Your goal: Collect each line of the records containing the string "error".

----------------

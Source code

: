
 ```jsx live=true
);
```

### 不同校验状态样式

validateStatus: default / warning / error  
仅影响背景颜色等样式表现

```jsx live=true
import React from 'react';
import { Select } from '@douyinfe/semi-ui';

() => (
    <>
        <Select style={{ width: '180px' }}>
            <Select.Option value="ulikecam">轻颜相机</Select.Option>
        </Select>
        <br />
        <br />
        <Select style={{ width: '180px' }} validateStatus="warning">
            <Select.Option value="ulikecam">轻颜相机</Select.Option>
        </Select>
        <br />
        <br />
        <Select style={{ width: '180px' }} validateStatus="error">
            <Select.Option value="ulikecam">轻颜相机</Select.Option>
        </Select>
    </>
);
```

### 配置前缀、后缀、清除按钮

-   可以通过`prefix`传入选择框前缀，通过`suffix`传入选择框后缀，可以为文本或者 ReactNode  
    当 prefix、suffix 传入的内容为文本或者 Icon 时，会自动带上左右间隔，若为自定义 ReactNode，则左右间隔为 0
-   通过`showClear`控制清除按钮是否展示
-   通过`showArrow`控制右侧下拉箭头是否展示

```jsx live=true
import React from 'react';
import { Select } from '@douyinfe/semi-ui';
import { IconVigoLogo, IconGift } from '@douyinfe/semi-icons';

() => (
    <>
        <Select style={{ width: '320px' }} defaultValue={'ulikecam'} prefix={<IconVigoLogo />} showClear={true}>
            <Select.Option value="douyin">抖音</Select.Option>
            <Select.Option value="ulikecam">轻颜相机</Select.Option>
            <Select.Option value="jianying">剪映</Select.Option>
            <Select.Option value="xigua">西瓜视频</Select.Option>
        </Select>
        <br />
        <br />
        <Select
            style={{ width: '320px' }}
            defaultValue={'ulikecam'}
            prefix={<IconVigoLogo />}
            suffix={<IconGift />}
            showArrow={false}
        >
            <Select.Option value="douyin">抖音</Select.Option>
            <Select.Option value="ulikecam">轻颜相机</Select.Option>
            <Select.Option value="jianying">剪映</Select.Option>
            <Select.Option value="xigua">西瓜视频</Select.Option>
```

----------------

Written response:
validateStatus: default / warning / error  
        <Select style={{ width: '180px' }} validateStatus="error">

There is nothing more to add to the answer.